El expresidente de Brasil, Jair Bolsonaro, fue dado de alta este viernes luego de permanecer internado por una neumonía aguda y ya se encuentra en su domicilio en Brasilia, donde comenzó a cumplir un régimen de prisión domiciliaria.
La medida fue autorizada por el juez del Tribunal Supremo, Alexandre de Moraes, quien dispuso un arresto domiciliario "humanitario" por al menos 90 días debido al estado de salud del exmandatario, de 71 años.
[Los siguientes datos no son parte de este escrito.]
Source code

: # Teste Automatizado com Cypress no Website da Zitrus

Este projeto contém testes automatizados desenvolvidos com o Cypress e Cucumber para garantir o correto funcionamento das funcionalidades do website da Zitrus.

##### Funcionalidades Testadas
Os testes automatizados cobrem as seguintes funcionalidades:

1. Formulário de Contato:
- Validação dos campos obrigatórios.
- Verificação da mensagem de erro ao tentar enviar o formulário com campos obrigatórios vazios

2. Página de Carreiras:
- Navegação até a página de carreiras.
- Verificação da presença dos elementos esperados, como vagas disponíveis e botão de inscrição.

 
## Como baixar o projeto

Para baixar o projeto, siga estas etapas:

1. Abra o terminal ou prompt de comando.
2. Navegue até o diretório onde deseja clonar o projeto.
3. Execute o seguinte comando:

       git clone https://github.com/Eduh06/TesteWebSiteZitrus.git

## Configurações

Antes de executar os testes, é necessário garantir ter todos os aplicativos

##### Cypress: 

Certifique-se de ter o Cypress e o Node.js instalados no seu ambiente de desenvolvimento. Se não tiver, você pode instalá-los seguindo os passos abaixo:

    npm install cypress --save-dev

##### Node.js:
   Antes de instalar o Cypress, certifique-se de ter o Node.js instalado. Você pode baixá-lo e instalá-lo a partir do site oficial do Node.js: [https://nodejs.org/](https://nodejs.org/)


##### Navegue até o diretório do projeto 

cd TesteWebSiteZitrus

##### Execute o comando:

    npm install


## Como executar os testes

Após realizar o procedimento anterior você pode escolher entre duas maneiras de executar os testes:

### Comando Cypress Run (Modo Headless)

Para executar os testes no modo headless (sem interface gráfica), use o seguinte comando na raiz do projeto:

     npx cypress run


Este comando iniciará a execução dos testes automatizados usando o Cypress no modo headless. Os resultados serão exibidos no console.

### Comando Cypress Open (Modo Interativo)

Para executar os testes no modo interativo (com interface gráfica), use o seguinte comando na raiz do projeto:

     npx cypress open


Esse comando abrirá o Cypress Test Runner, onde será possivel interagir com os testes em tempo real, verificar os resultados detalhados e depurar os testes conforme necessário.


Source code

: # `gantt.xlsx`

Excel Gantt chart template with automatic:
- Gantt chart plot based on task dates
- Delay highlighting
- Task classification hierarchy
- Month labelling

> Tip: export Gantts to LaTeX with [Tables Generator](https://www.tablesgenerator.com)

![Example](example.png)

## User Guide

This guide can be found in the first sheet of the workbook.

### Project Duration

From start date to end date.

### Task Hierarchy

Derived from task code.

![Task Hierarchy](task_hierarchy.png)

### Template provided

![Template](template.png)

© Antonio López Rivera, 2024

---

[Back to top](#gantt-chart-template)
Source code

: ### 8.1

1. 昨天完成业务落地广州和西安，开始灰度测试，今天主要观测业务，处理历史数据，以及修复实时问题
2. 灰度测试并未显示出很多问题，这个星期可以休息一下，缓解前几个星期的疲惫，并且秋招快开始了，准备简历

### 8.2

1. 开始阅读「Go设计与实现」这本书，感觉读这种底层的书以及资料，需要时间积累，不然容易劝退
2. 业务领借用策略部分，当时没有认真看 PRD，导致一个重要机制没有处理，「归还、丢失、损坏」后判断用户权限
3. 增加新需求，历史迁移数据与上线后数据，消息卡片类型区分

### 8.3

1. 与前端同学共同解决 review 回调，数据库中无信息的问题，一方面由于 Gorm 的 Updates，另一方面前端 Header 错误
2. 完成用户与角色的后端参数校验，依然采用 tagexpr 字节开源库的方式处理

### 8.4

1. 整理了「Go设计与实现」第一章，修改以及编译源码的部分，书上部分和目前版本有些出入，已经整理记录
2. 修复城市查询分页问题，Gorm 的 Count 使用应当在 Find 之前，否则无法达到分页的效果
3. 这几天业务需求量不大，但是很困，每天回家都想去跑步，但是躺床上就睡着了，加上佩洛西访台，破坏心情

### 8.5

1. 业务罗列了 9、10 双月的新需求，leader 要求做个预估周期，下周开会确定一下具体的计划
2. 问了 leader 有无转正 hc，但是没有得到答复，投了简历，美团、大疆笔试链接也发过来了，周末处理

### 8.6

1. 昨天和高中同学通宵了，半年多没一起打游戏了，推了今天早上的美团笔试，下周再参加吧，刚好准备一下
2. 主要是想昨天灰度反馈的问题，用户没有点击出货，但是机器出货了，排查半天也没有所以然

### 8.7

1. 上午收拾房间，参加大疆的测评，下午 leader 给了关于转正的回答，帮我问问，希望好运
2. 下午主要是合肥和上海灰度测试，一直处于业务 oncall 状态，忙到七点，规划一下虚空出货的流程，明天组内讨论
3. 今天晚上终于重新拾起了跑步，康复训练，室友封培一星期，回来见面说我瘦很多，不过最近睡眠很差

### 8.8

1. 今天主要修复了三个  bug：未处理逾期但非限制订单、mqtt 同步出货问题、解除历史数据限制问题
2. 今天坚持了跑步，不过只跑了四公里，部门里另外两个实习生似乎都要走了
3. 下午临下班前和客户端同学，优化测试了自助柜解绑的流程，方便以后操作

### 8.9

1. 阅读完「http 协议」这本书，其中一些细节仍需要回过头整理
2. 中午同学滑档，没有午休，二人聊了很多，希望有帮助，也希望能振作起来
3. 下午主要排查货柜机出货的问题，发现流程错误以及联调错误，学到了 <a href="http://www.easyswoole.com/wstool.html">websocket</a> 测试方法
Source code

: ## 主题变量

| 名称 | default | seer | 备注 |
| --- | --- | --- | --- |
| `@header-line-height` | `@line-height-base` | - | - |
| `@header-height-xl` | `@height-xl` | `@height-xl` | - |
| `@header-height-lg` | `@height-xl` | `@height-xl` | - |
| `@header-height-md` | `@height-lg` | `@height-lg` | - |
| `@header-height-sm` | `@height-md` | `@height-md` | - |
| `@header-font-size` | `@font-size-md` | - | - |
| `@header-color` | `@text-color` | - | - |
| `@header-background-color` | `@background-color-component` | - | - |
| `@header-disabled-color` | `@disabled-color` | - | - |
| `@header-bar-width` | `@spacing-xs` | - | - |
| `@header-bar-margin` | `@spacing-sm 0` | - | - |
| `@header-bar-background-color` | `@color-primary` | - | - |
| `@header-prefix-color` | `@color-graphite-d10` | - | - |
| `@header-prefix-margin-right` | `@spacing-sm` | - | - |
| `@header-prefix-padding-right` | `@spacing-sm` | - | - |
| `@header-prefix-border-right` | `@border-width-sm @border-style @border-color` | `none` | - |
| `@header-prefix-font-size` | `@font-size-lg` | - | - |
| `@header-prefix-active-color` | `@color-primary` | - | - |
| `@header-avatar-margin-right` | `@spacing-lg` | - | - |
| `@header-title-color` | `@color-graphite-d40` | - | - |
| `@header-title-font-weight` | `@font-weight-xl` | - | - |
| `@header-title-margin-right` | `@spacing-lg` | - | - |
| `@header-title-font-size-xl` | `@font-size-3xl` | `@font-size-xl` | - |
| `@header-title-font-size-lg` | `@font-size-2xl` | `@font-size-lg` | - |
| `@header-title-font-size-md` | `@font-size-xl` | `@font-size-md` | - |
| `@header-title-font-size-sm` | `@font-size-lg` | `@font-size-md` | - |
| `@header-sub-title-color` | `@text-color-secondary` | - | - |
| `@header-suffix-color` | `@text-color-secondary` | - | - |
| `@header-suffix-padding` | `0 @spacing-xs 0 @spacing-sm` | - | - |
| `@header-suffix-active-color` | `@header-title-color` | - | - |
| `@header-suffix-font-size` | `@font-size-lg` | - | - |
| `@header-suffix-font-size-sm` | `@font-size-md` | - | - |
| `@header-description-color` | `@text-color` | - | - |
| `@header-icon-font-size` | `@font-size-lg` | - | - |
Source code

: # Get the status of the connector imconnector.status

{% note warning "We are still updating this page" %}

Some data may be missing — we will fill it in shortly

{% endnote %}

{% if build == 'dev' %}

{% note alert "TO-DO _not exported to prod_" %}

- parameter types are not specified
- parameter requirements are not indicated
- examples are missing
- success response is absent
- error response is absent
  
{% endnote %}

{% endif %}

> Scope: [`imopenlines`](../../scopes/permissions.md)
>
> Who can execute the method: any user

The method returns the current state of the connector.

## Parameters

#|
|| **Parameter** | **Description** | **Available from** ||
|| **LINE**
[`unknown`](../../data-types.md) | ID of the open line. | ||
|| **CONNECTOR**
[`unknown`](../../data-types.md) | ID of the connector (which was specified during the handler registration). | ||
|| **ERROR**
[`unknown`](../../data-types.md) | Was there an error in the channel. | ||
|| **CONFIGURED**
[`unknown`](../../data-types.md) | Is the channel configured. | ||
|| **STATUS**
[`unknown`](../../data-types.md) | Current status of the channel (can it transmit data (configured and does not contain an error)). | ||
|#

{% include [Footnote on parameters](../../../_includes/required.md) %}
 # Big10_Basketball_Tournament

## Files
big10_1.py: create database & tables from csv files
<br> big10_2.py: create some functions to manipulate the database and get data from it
Bolsonaro había sido hospitalizado a mediados de marzo tras presentar un cuadro severo de neumonía que requirió tratamiento intensivo con antibióticos. Luego de una evolución favorable, los médicos autorizaron su traslado para continuar la recuperación en su vivienda, donde deberá seguir con controles y rehabilitación.
El exjefe de Estado cumple una condena de 27 años de prisión por su participación en un intento de golpe de Estado tras las elecciones de 2022, en las que fue derrotado por Luiz Inácio Lula da Silva.
Durante el período de arresto domiciliario, Bolsonaro deberá utilizar una tobillera electrónica, tendrá restringidas las visitas y no podrá utilizar redes sociales ni comunicarse libremente, según lo establecido por la justicia brasileña.